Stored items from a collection
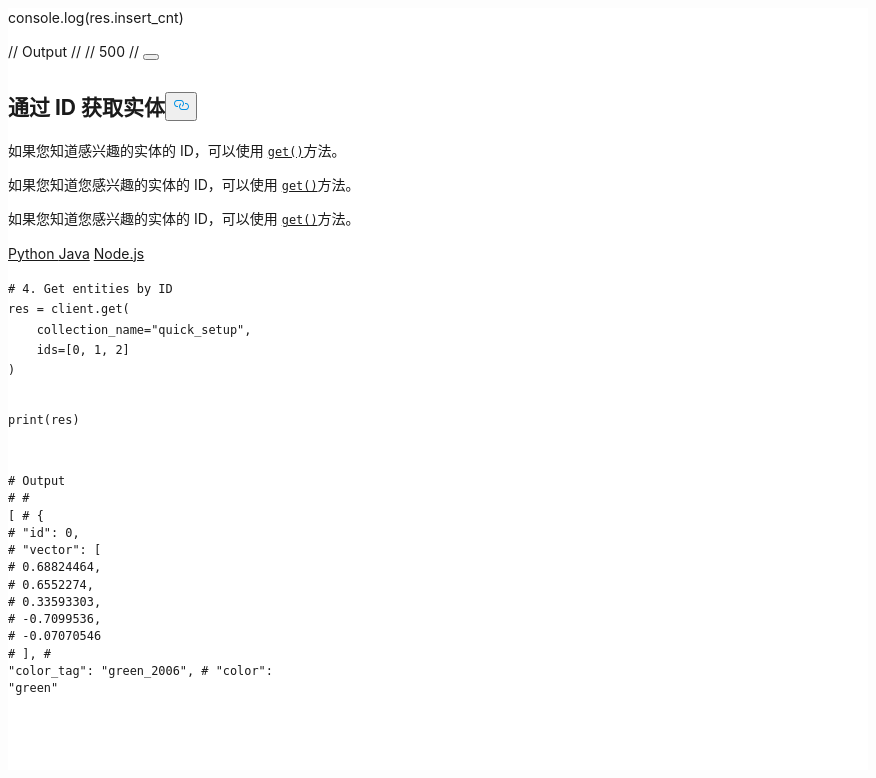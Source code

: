 <span class="hljs-variable language_">console</span>.<span class="hljs-title function_">log</span>(res.<span class="hljs-property">insert_cnt</span>)

<span class="hljs-comment">// Output</span>
<span class="hljs-comment">// </span>
<span class="hljs-comment">// 500</span>
<span class="hljs-comment">// </span>
<button class="copy-code-btn"></button></code></pre>
<h2 id="Get-Entities-by-ID" class="common-anchor-header">通过 ID 获取实体<button data-href="#Get-Entities-by-ID" class="anchor-icon" translate="no">
      <svg translate="no"
        aria-hidden="true"
        focusable="false"
        height="20"
        version="1.1"
        viewBox="0 0 16 16"
        width="16"
      >
        <path
          fill="#0092E4"
          fill-rule="evenodd"
          d="M4 9h1v1H4c-1.5 0-3-1.69-3-3.5S2.55 3 4 3h4c1.45 0 3 1.69 3 3.5 0 1.41-.91 2.72-2 3.25V8.59c.58-.45 1-1.27 1-2.09C10 5.22 8.98 4 8 4H4c-.98 0-2 1.22-2 2.5S3 9 4 9zm9-3h-1v1h1c1 0 2 1.22 2 2.5S13.98 12 13 12H9c-.98 0-2-1.22-2-2.5 0-.83.42-1.64 1-2.09V6.25c-1.09.53-2 1.84-2 3.25C6 11.31 7.55 13 9 13h4c1.45 0 3-1.69 3-3.5S14.5 6 13 6z"
        ></path>
      </svg>
    </button></h2><div class="language-python">
<p>如果您知道感兴趣的实体的 ID，可以使用 <a href="https://milvus.io/api-reference/pymilvus/v2.4.x/MilvusClient/Vector/get.md"><code translate="no">get()</code></a>方法。</p>
</div>
<div class="language-java">
<p>如果您知道您感兴趣的实体的 ID，可以使用 <a href="https://milvus.io/api-reference/java/v2.4.x/v2/Vector/get.md"><code translate="no">get()</code></a>方法。</p>
</div>
<div class="language-javascript">
<p>如果您知道您感兴趣的实体的 ID，可以使用 <a href="https://milvus.io/api-reference/node/v2.4.x/Vector/get.md"><code translate="no">get()</code></a>方法。</p>
</div>
<div class="multipleCode">
   <a href="#python">Python </a> <a href="#java">Java</a> <a href="#javascript">Node.js</a></div>
<pre><code translate="no" class="language-python"><span class="hljs-comment"># 4. Get entities by ID</span>
res = client.get(
    collection_name=<span class="hljs-string">&quot;quick_setup&quot;</span>,
    ids=[<span class="hljs-number">0</span>, <span class="hljs-number">1</span>, <span class="hljs-number">2</span>]
)

<span class="hljs-built_in">print</span>(res)

<span class="hljs-comment"># Output</span>
<span class="hljs-comment">#</span>
<span class="hljs-comment"># [</span>
<span class="hljs-comment">#     {</span>
<span class="hljs-comment">#         &quot;id&quot;: 0,</span>
<span class="hljs-comment">#         &quot;vector&quot;: [</span>
<span class="hljs-comment">#             0.68824464,</span>
<span class="hljs-comment">#             0.6552274,</span>
<span class="hljs-comment">#             0.33593303,</span>
<span class="hljs-comment">#             -0.7099536,</span>
<span class="hljs-comment">#             -0.07070546</span>
<span class="hljs-comment">#         ],</span>
<span class="hljs-comment">#         &quot;color_tag&quot;: &quot;green_2006&quot;,</span>
<span class="hljs-comment">#         &quot;color&quot;: &quot;green&quot;</span>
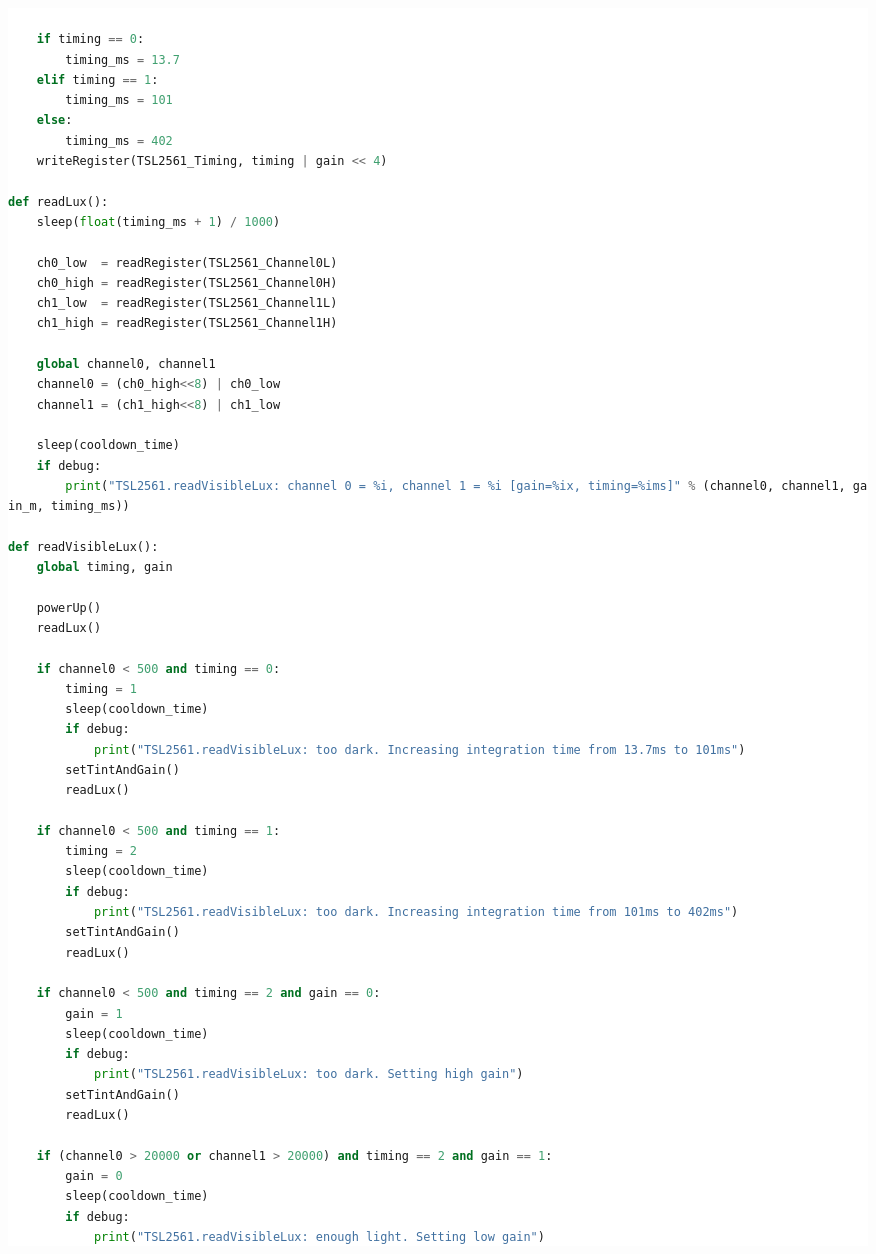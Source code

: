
 ```py

	if timing == 0:
		timing_ms = 13.7
	elif timing == 1:
		timing_ms = 101
	else:
		timing_ms = 402
	writeRegister(TSL2561_Timing, timing | gain << 4)

def readLux():
	sleep(float(timing_ms + 1) / 1000)

	ch0_low  = readRegister(TSL2561_Channel0L)
	ch0_high = readRegister(TSL2561_Channel0H)
	ch1_low  = readRegister(TSL2561_Channel1L)
	ch1_high = readRegister(TSL2561_Channel1H)

	global channel0, channel1
	channel0 = (ch0_high<<8) | ch0_low
	channel1 = (ch1_high<<8) | ch1_low

	sleep(cooldown_time)
	if debug:
		print("TSL2561.readVisibleLux: channel 0 = %i, channel 1 = %i [gain=%ix, timing=%ims]" % (channel0, channel1, gain_m, timing_ms))

def readVisibleLux():
	global timing, gain

	powerUp()
	readLux()

	if channel0 < 500 and timing == 0:
		timing = 1
		sleep(cooldown_time)
		if debug:
			print("TSL2561.readVisibleLux: too dark. Increasing integration time from 13.7ms to 101ms")
		setTintAndGain()
		readLux()

	if channel0 < 500 and timing == 1:
		timing = 2
		sleep(cooldown_time)
		if debug:
			print("TSL2561.readVisibleLux: too dark. Increasing integration time from 101ms to 402ms")
		setTintAndGain()
		readLux()

	if channel0 < 500 and timing == 2 and gain == 0:
		gain = 1
		sleep(cooldown_time)
		if debug:
			print("TSL2561.readVisibleLux: too dark. Setting high gain")
		setTintAndGain()
		readLux()

	if (channel0 > 20000 or channel1 > 20000) and timing == 2 and gain == 1:
		gain = 0
		sleep(cooldown_time)
		if debug:
			print("TSL2561.readVisibleLux: enough light. Setting low gain")
```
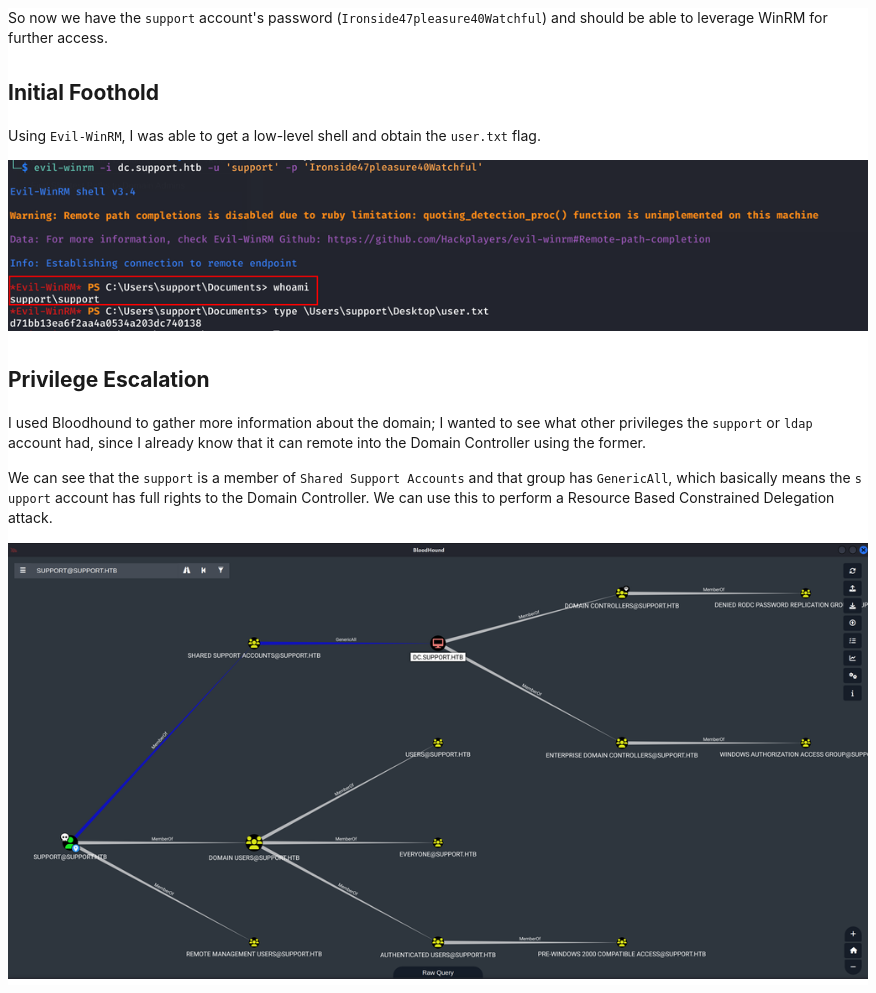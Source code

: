 So now we have the `support` account's password (`Ironside47pleasure40Watchful`) and should be able to leverage WinRM for further access.

## Initial Foothold

Using `Evil-WinRM`, I was able to get a low-level shell and obtain the `user.txt` flag.

<img src="/assets/img/posts/Support/user-flag.png">

## Privilege Escalation

I used Bloodhound to gather more information about the domain; I wanted to see what other privileges the `support` or `ldap` account had, since I already know that it can remote into the Domain Controller using the former.

We can see that the `support` is a member of `Shared Support Accounts` and that group has `GenericAll`, which basically means the `support` account has full rights to the Domain Controller. We can use this to perform a Resource Based Constrained Delegation attack.

<img src="/assets/img/posts/Support/bloodhound.png">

= WHAT THIS TASK INVOLVES =
Exactly as they stand, retype all the entries, but omit the pictures.

= REPLY TO THE EXERCISE =
Source code

: <span class="hljs-variable language_">console</span>.<span class="hljs-title function_">log</span>(res.<span class="hljs-property">insert_cnt</span>)

<span class="hljs-comment">// Output</span>
<span class="hljs-comment">// </span>
<span class="hljs-comment">// 500</span>
<span class="hljs-comment">// </span>
<button class="copy-code-btn"></button></code></pre>
<h2 id="Get-Entities-by-ID" class="common-anchor-header">通过 ID 获取实体<button data-href="#Get-Entities-by-ID" class="anchor-icon" translate="no">
      <svg translate="no"
        aria-hidden="true"
        focusable="false"
        height="20"
        version="1.1"
        viewBox="0 0 16 16"
        width="16"
      >
        <path
          fill="#0092E4"
          fill-rule="evenodd"
          d="M4 9h1v1H4c-1.5 0-3-1.69-3-3.5S2.55 3 4 3h4c1.45 0 3 1.69 3 3.5 0 1.41-.91 2.72-2 3.25V8.59c.58-.45 1-1.27 1-2.09C10 5.22 8.98 4 8 4H4c-.98 0-2 1.22-2 2.5S3 9 4 9zm9-3h-1v1h1c1 0 2 1.22 2 2.5S13.98 12 13 12H9c-.98 0-2-1.22-2-2.5 0-.83.42-1.64 1-2.09V6.25c-1.09.53-2 1.84-2 3.25C6 11.31 7.55 13 9 13h4c1.45 0 3-1.69 3-3.5S14.5 6 13 6z"
        ></path>
      </svg>
    </button></h2><div class="language-python">
<p>如果您知道感兴趣的实体的 ID，可以使用 <a href="https://milvus.io/api-reference/pymilvus/v2.4.x/MilvusClient/Vector/get.md"><code translate="no">get()</code></a>方法。</p>
</div>
<div class="language-java">
<p>如果您知道您感兴趣的实体的 ID，可以使用 <a href="https://milvus.io/api-reference/java/v2.4.x/v2/Vector/get.md"><code translate="no">get()</code></a>方法。</p>
</div>
<div class="language-javascript">
<p>如果您知道您感兴趣的实体的 ID，可以使用 <a href="https://milvus.io/api-reference/node/v2.4.x/Vector/get.md"><code translate="no">get()</code></a>方法。</p>
</div>
<div class="multipleCode">
   <a href="#python">Python </a> <a href="#java">Java</a> <a href="#javascript">Node.js</a></div>
<pre><code translate="no" class="language-python"><span class="hljs-comment"># 4. Get entities by ID</span>
res = client.get(
    collection_name=<span class="hljs-string">&quot;quick_setup&quot;</span>,
    ids=[<span class="hljs-number">0</span>, <span class="hljs-number">1</span>, <span class="hljs-number">2</span>]
)

<span class="hljs-built_in">print</span>(res)

<span class="hljs-comment"># Output</span>
<span class="hljs-comment">#</span>
<span class="hljs-comment"># [</span>
<span class="hljs-comment">#     {</span>
<span class="hljs-comment">#         &quot;id&quot;: 0,</span>
<span class="hljs-comment">#         &quot;vector&quot;: [</span>
<span class="hljs-comment">#             0.68824464,</span>
<span class="hljs-comment">#             0.6552274,</span>
<span class="hljs-comment">#             0.33593303,</span>
<span class="hljs-comment">#             -0.7099536,</span>
<span class="hljs-comment">#             -0.07070546</span>
<span class="hljs-comment">#         ],</span>
<span class="hljs-comment">#         &quot;color_tag&quot;: &quot;green_2006&quot;,</span>
<span class="hljs-comment">#         &quot;color&quot;: &quot;green&quot;</span>
Source code

:
 ```py

	if timing == 0:
		timing_ms = 13.7
	elif timing == 1:
		timing_ms = 101
	else:
		timing_ms = 402
	writeRegister(TSL2561_Timing, timing | gain << 4)

def readLux():
	sleep(float(timing_ms + 1) / 1000)

	ch0_low  = readRegister(TSL2561_Channel0L)
	ch0_high = readRegister(TSL2561_Channel0H)
	ch1_low  = readRegister(TSL2561_Channel1L)
	ch1_high = readRegister(TSL2561_Channel1H)

	global channel0, channel1
	channel0 = (ch0_high<<8) | ch0_low
	channel1 = (ch1_high<<8) | ch1_low

	sleep(cooldown_time)
	if debug:
		print("TSL2561.readVisibleLux: channel 0 = %i, channel 1 = %i [gain=%ix, timing=%ims]" % (channel0, channel1, gain_m, timing_ms))

def readVisibleLux():
	global timing, gain

	powerUp()
	readLux()

	if channel0 < 500 and timing == 0:
		timing = 1
		sleep(cooldown_time)
		if debug:
			print("TSL2561.readVisibleLux: too dark. Increasing integration time from 13.7ms to 101ms")
		setTintAndGain()
		readLux()

	if channel0 < 500 and timing == 1:
		timing = 2
		sleep(cooldown_time)
		if debug:
			print("TSL2561.readVisibleLux: too dark. Increasing integration time from 101ms to 402ms")
		setTintAndGain()
		readLux()

	if channel0 < 500 and timing == 2 and gain == 0:
		gain = 1
		sleep(cooldown_time)
		if debug:
			print("TSL2561.readVisibleLux: too dark. Setting high gain")
		setTintAndGain()
		readLux()

	if (channel0 > 20000 or channel1 > 20000) and timing == 2 and gain == 1:
		gain = 0
		sleep(cooldown_time)
		if debug:
			print("TSL2561.readVisibleLux: enough light. Setting low gain")
```
Source code

: So now we have the `support` account's password (`Ironside47pleasure40Watchful`) and should be able to leverage WinRM for further access.

## Initial Foothold

Using `Evil-WinRM`, I was able to get a low-level shell and obtain the `user.txt` flag.

<img src="/assets/img/posts/Support/user-flag.png">

## Privilege Escalation

I used Bloodhound to gather more information about the domain; I wanted to see what other privileges the `support` or `ldap` account had, since I already know that it can remote into the Domain Controller using the former.

We can see that the `support` is a member of `Shared Support Accounts` and that group has `GenericAll`, which basically means the `support` account has full rights to the Domain Controller. We can use this to perform a Resource Based Constrained Delegation attack.

<img src="/assets/img/posts/Support/bloodhound.png">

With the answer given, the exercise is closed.